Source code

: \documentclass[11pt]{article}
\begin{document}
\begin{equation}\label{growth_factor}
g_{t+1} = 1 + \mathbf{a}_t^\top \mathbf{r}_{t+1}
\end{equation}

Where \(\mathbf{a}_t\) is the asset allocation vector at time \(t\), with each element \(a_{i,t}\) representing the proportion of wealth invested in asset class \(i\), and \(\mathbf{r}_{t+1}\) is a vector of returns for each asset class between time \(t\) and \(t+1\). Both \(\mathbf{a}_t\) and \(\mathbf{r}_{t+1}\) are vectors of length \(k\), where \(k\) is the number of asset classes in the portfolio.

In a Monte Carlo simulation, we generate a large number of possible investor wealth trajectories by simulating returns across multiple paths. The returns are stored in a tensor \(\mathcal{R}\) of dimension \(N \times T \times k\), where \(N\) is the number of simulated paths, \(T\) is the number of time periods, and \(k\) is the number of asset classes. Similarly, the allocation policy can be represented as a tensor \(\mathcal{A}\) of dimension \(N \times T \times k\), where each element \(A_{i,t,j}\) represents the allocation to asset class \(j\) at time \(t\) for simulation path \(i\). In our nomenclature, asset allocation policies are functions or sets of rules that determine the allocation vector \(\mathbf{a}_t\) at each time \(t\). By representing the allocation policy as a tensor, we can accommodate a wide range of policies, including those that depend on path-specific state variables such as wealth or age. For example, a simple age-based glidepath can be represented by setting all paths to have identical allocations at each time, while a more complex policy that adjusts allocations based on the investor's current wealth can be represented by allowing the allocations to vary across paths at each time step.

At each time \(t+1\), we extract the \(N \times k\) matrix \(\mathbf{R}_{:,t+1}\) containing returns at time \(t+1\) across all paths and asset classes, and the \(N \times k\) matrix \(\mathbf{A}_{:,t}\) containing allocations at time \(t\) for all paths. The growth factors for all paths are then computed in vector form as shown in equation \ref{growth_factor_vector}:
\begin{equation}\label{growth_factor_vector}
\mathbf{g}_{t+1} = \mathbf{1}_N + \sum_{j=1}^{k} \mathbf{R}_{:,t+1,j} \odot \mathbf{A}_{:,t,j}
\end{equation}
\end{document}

........

## EXERCISE BRIEF
Copy out each line of the listing that holds the string "label".

## ANSWER TO THIS PROBLEM
\begin{equation}\label{growth_factor}
\begin{equation}\label{growth_factor_vector}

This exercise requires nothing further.